As Bourdin came to inhabit the life of Nicholas, he was struck by what he considered to be uncanny similarities between them. Nicholas had been reported missing on Bourdin’s birthday. Both came from poor, broken families; Nicholas had almost no relationship with his father, who for a long time didn’t know that Nicholas was his son. Nicholas was a sweet, lonely, combustible kid who craved attention and was often in trouble at school. He had been caught stealing a pair of tennis shoes, and his mother had planned to put him in a youth home. (“I couldn’t handle him,” Beverly recalls. “I couldn’t control him.”) When Nicholas was young, he was a diehard Michael Jackson fan who had collected all the singer’s records and even owned a red leather jacket like the one Jackson wears in his “Thriller” video.

According to Beverly, Bourdin quickly “blended in.” He was enrolled in high school and did his homework each night, chastising Codey when he failed to study. He played Nintendo with Codey and watched movies with the family on satellite TV. When he saw Beverly, he hugged her and said, “Hi, Mom.” Occasionally on Sundays, he attended church with other members of the family. “He was really nice,” Chantel recalls. “Really friendly.” Once, when Carey was shooting a home movie of Bourdin, she asked him what he was thinking. “It’s really good to have my family and be home again,” he replied.

On November 1st, not long after Bourdin had settled into his new home, Charlie Parker, a private investigator, was sitting in his office in San Antonio. The room was crammed with hidden cameras that he deployed in the field: one was attached to a pair of eyeglasses, another was lodged inside a fountain pen, and a third was concealed on the handlebars of a ten-speed bicycle. On a wall hung a photograph that Parker had taken during a stakeout: it showed a married woman with her lover, peeking out of an apartment window. Parker, who had been hired by the woman’s husband, called it the “money shot.”

Parker’s phone rang. It was a television producer from the tabloid show “Hard Copy,” who had heard about the extraordinary return of sixteen-year-old Nicholas Barclay and wanted to hire Parker to help investigate the kidnapping. He agreed to take the job.

With silver hair and a raspy voice, Parker, who was then in his late fifties, appeared to have stepped out of a dime novel. When he bought himself a bright-red Toyota convertible, he said to friends, “How ya like that for an old man?” Though Parker had always dreamed about being a P.I., he had only recently become one, having spent thirty years selling lumber and building materials. In 1994, Parker met a San Antonio couple whose twenty-nine-year-old daughter had been raped and fatally stabbed.
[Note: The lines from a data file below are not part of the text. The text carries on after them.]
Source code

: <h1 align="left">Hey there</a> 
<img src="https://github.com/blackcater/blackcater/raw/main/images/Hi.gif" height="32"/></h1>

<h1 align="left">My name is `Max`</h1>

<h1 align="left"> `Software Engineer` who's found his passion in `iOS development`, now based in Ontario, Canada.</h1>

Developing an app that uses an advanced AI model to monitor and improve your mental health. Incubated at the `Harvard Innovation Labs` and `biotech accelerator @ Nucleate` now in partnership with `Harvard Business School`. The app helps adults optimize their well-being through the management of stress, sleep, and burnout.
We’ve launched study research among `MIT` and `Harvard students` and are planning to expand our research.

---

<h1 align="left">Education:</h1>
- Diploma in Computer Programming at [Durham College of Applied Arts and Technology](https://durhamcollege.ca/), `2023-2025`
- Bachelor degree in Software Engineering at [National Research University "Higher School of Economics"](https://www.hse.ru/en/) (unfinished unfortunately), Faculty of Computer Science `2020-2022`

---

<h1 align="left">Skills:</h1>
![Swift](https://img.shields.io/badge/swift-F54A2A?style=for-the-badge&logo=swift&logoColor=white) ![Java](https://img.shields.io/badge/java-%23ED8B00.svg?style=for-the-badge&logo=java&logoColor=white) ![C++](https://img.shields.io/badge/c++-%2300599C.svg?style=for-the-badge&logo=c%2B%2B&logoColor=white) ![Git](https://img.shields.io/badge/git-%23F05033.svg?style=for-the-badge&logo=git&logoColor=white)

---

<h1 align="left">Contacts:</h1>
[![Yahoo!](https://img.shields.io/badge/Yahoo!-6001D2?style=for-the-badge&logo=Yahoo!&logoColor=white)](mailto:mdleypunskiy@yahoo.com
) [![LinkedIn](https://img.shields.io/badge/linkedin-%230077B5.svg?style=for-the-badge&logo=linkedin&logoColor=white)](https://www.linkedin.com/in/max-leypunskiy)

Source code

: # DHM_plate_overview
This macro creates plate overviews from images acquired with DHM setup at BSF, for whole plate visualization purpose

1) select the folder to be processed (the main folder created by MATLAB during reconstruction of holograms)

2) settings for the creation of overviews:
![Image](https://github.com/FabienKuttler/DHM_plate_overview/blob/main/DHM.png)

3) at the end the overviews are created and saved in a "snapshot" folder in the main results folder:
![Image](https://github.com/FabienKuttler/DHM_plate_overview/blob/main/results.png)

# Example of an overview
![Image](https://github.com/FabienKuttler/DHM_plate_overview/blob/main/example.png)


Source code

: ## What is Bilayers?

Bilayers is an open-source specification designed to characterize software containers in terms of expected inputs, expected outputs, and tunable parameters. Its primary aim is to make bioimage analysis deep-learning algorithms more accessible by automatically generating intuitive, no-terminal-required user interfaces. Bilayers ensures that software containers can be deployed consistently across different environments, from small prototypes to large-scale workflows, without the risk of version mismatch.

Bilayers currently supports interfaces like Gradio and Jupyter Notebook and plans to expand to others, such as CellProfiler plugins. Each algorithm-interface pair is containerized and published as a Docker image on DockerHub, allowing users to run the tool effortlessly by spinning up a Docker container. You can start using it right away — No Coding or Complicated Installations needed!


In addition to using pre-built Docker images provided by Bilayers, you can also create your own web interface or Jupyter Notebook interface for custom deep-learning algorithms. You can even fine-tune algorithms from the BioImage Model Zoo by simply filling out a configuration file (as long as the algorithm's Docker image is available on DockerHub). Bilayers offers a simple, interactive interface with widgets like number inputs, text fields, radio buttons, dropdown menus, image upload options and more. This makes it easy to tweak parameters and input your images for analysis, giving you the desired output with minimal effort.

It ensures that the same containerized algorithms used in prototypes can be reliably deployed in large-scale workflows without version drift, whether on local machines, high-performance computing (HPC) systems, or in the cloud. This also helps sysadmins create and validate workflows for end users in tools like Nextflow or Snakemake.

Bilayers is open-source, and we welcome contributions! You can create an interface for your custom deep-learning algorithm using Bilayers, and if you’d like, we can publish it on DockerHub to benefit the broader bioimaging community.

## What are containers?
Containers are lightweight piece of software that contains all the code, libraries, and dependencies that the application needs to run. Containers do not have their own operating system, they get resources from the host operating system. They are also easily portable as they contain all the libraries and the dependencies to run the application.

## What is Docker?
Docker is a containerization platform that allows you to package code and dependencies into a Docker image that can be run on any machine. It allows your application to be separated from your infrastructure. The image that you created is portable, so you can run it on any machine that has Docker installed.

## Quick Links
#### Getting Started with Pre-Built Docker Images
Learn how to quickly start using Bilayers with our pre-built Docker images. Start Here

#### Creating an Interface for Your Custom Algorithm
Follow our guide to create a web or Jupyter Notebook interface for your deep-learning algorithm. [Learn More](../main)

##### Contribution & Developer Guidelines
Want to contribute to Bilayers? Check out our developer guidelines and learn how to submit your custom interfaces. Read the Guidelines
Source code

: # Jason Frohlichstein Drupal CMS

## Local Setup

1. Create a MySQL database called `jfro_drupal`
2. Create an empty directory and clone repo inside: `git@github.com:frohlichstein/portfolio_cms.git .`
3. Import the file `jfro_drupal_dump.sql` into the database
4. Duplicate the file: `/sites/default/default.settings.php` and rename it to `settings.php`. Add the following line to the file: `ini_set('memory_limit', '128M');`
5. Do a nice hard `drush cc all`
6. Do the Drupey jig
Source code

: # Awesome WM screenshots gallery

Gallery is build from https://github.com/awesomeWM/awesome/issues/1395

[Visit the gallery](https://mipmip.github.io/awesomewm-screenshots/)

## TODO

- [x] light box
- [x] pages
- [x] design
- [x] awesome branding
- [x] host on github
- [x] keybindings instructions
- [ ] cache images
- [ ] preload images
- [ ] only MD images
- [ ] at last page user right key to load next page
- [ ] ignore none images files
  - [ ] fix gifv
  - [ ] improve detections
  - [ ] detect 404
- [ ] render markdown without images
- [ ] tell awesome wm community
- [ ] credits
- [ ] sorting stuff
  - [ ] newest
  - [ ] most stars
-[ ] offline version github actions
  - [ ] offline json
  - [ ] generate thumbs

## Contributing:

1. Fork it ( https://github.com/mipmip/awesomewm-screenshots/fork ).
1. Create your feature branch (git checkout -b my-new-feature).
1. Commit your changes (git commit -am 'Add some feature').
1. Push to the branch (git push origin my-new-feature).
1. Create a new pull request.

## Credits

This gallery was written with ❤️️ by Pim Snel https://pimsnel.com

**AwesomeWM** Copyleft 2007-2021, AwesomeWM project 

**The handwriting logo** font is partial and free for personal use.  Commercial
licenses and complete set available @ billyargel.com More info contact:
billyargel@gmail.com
The case was unsolved, and he began investigating the crime each night after coming home from work. When he discovered that a recently paroled murderer had lived next door to the victim, Parker staked out the man’s house, peering out from a white van through infrared goggles. The suspect was soon arrested and ultimately convicted of the murder. Captivated by the experience, Parker formed a “murders club,” dedicated to solving cold cases. (Its members included a college psychology professor, a lawyer, and a fry cook.) Within months, the club had uncovered evidence that helped to convict a member of the Air Force who had strangled a fourteen-year-old girl. In 1995, Parker received his license as a private investigator, and he left his life in the lumber business behind.

After Parker spoke with the “Hard Copy” producer, he easily traced Nicholas Barclay to Carey and Bryan’s trailer. On November 6th, Parker arrived there with a producer and a camera crew. The family didn’t want Bourdin to speak to reporters. “I’m a very private person,” Carey says. But Bourdin, who had been in the country for nearly three weeks, agreed to talk. “I wanted the attention at the time,” he says. “It was a psychological need. Today, I wouldn’t do it.”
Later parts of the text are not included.